Reputation: 11
I am writing a small hadoop program in java, my requirement is to do two Emits from a single Map method and handle both the Emits in a single Reduce method. Is this possible ? If possible, how do I differentiate between the two Emits so that I can handle both of them differently in my Reduce method ? I did lot of searches on this, but couldnt get anything concrete. I am not allowed to use any external libraries.
Upvotes: 1
Views: 3245
Reputation: 3868
If you want to differentiate different emits from map at reducer side, you can
1) keep same keys for all emits, tag values
2) tag keys for different emits, tag values (this is useful if you want to group/order of some part of key at reducer side) for this
read following:
What is the use of grouping comparator in hadoop map reduce
http://www.bigdataspeak.com/2013/02/hadoop-how-to-do-secondary-sort-on_25.html
Upvotes: 0
Reputation: 10642
You can output as little or as many records as you need from a single "Map" call.
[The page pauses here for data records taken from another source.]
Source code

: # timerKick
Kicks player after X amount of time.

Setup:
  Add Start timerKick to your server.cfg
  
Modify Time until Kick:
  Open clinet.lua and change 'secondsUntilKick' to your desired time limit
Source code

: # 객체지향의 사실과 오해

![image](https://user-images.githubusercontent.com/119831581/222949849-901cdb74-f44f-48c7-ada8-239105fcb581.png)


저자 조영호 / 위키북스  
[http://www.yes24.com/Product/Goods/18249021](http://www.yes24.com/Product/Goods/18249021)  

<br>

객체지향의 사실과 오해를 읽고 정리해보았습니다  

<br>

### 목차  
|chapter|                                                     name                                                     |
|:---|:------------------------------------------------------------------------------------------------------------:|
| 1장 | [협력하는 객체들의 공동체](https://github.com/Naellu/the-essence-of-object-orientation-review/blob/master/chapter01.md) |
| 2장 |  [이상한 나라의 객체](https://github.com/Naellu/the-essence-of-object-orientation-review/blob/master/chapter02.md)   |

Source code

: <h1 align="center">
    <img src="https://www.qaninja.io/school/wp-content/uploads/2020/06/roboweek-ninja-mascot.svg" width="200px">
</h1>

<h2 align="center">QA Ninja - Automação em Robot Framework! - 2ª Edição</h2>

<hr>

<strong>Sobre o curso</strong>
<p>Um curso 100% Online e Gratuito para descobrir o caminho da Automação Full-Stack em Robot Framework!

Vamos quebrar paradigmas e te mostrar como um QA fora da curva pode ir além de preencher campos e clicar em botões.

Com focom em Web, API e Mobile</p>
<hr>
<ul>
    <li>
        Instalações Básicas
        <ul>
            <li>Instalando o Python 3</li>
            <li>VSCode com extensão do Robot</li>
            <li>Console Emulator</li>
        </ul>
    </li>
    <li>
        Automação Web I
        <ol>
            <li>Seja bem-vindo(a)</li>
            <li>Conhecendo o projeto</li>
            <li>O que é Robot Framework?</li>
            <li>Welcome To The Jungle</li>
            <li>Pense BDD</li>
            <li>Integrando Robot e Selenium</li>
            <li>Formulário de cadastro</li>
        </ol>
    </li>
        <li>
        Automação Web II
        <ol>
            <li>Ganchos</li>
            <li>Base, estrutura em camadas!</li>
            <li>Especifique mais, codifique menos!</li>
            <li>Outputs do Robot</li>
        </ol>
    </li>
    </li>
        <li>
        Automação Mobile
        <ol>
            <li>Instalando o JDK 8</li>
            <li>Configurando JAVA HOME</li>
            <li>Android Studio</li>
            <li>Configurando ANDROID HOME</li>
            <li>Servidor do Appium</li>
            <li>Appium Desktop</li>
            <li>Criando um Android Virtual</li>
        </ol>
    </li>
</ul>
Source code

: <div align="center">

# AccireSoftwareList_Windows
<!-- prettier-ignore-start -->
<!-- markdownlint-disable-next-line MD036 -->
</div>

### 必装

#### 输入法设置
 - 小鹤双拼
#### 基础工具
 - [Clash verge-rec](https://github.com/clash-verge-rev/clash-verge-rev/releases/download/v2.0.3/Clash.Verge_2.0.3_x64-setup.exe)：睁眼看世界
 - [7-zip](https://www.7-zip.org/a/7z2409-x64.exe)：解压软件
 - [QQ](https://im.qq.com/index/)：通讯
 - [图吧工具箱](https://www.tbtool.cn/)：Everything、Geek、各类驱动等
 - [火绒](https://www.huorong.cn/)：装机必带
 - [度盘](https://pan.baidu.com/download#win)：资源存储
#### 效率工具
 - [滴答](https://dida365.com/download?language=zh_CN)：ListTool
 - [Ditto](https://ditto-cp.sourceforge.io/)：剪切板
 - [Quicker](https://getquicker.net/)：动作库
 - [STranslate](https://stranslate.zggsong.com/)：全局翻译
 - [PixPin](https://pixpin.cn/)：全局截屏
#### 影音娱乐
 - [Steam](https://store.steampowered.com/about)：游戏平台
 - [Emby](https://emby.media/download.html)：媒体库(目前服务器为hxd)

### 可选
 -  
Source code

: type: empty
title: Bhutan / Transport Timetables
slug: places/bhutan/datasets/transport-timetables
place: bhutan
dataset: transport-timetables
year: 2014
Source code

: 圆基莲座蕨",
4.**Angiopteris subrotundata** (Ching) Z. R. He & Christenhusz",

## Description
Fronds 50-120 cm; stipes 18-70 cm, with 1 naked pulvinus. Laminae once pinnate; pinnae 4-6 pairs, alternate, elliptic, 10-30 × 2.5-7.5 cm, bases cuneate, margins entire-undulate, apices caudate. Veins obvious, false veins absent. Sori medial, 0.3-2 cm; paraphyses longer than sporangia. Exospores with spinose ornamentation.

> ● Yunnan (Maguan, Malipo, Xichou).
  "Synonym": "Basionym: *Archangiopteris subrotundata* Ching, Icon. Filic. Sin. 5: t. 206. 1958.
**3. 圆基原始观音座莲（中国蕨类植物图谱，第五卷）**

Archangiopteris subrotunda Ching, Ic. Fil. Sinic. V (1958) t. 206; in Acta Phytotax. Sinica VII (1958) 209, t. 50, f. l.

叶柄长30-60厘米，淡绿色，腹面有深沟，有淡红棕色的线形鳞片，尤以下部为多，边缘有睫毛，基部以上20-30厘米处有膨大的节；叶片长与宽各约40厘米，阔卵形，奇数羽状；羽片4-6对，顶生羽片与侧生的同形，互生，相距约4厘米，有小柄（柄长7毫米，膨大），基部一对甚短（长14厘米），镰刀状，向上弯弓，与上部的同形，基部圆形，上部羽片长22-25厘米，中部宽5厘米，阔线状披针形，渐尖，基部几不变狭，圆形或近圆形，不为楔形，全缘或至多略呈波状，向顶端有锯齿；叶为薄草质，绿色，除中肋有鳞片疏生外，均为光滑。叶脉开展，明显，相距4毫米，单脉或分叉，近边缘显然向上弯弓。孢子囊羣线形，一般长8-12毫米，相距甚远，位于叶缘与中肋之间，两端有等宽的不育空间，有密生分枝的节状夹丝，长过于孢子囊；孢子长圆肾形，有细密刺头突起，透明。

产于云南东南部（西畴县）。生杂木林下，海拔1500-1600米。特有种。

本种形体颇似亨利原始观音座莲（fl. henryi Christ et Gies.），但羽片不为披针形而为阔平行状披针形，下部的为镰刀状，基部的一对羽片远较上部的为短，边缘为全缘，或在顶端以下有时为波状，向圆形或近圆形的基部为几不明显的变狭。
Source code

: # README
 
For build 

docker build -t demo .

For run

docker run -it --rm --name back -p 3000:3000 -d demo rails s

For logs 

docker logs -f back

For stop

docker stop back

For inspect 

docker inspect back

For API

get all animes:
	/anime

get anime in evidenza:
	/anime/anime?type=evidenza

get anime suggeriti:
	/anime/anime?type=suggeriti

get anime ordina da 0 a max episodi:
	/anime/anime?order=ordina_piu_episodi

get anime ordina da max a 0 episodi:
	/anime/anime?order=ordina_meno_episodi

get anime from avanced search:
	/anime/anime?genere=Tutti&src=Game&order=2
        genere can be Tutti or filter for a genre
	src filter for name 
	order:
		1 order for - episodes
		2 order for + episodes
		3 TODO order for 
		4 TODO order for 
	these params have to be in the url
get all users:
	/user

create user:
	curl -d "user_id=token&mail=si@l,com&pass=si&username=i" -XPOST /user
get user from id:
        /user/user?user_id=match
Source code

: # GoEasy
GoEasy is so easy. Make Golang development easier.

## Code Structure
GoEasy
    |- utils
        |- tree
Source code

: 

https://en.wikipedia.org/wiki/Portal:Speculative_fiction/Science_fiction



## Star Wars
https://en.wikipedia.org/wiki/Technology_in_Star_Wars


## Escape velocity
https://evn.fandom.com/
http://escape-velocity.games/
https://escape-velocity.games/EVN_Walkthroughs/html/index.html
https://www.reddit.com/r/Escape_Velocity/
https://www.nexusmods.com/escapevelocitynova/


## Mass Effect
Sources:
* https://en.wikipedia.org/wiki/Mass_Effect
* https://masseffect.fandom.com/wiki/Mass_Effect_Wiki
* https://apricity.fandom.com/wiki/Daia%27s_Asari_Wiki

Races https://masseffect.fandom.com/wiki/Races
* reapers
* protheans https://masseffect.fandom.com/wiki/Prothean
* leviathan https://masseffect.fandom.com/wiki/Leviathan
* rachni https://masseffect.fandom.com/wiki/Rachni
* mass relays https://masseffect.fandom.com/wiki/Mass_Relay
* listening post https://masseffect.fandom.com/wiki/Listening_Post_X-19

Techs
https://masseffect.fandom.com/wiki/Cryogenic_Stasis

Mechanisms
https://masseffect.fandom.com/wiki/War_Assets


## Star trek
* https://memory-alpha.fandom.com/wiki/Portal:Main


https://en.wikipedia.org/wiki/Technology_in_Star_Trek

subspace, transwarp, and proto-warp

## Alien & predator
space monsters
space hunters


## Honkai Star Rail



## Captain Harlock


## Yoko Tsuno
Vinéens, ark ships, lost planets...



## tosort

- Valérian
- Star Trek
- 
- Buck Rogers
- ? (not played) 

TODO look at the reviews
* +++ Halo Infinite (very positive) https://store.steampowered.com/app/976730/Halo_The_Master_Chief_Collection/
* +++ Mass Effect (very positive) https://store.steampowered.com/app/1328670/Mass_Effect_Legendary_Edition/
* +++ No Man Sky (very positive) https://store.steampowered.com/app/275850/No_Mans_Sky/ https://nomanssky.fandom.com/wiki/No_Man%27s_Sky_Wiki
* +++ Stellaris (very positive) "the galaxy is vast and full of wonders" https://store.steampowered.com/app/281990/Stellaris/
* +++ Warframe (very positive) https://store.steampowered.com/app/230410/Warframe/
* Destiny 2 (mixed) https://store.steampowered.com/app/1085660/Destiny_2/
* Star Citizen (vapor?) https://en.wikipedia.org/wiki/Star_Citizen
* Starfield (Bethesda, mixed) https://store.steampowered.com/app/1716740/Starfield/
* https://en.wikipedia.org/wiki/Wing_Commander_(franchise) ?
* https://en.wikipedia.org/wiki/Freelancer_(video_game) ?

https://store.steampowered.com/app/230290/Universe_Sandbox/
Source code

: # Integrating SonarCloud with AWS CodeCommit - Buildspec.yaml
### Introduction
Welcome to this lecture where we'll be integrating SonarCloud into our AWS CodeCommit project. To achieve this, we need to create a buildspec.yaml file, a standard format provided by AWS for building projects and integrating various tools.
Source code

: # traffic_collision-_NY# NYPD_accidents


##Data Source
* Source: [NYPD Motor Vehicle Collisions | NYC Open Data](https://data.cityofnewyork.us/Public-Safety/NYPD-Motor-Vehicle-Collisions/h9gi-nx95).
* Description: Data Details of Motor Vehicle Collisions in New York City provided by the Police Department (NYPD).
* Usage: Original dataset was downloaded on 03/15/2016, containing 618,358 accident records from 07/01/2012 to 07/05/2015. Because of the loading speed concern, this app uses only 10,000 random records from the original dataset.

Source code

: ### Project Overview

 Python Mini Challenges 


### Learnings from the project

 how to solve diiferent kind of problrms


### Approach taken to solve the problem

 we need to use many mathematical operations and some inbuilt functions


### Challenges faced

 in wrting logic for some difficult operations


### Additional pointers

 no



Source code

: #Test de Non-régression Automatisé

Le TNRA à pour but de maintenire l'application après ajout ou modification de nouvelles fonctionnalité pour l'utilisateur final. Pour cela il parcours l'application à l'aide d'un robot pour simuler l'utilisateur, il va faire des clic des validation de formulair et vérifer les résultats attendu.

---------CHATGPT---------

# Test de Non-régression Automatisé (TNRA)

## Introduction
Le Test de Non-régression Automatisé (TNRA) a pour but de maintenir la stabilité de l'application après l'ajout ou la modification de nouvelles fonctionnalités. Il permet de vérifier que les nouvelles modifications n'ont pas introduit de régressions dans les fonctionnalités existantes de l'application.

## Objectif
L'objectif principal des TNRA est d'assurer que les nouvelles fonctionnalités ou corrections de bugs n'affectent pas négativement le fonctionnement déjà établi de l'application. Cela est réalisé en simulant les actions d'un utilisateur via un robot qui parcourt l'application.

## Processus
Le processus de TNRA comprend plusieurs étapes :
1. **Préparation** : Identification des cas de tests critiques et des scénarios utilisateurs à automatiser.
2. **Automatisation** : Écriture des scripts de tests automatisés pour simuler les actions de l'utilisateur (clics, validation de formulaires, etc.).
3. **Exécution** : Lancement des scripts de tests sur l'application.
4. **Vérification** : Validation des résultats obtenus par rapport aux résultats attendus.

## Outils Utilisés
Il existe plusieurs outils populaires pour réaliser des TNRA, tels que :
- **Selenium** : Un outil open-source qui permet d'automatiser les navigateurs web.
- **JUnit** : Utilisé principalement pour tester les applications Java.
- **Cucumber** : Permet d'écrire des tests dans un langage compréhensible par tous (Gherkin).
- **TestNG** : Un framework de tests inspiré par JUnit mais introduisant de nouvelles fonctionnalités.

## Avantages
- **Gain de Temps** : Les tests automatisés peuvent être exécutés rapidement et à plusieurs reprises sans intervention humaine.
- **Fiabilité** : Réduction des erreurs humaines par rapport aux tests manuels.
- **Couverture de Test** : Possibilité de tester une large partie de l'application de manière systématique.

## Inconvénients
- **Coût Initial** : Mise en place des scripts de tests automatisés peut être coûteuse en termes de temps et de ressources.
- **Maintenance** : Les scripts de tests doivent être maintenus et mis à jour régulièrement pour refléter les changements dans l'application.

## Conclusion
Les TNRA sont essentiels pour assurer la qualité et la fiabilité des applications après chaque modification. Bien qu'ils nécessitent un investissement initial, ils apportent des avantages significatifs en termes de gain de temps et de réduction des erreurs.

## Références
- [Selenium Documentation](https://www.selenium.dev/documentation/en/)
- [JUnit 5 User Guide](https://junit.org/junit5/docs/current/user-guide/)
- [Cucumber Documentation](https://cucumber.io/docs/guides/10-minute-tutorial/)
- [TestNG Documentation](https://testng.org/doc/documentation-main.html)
When you need to have several of those record handled by a single "Reduce" call you simply make sure they have the same key and the Hadoop framework will make sure they will be fed into the same reducer call.
Please note that the reducer may receive the key-value pairs in a different order to how you outputted them.
Upvotes: 1
Reputation: 33495
A map/reduce tasks takes key/value as input. Value need not be a string as in most of the examples like WordCount, it can be a complex structure also.
You can have a structure with two fields corresponding to the two emits and that key/value pair will be automatically sent to one reducer.
Upvotes: 1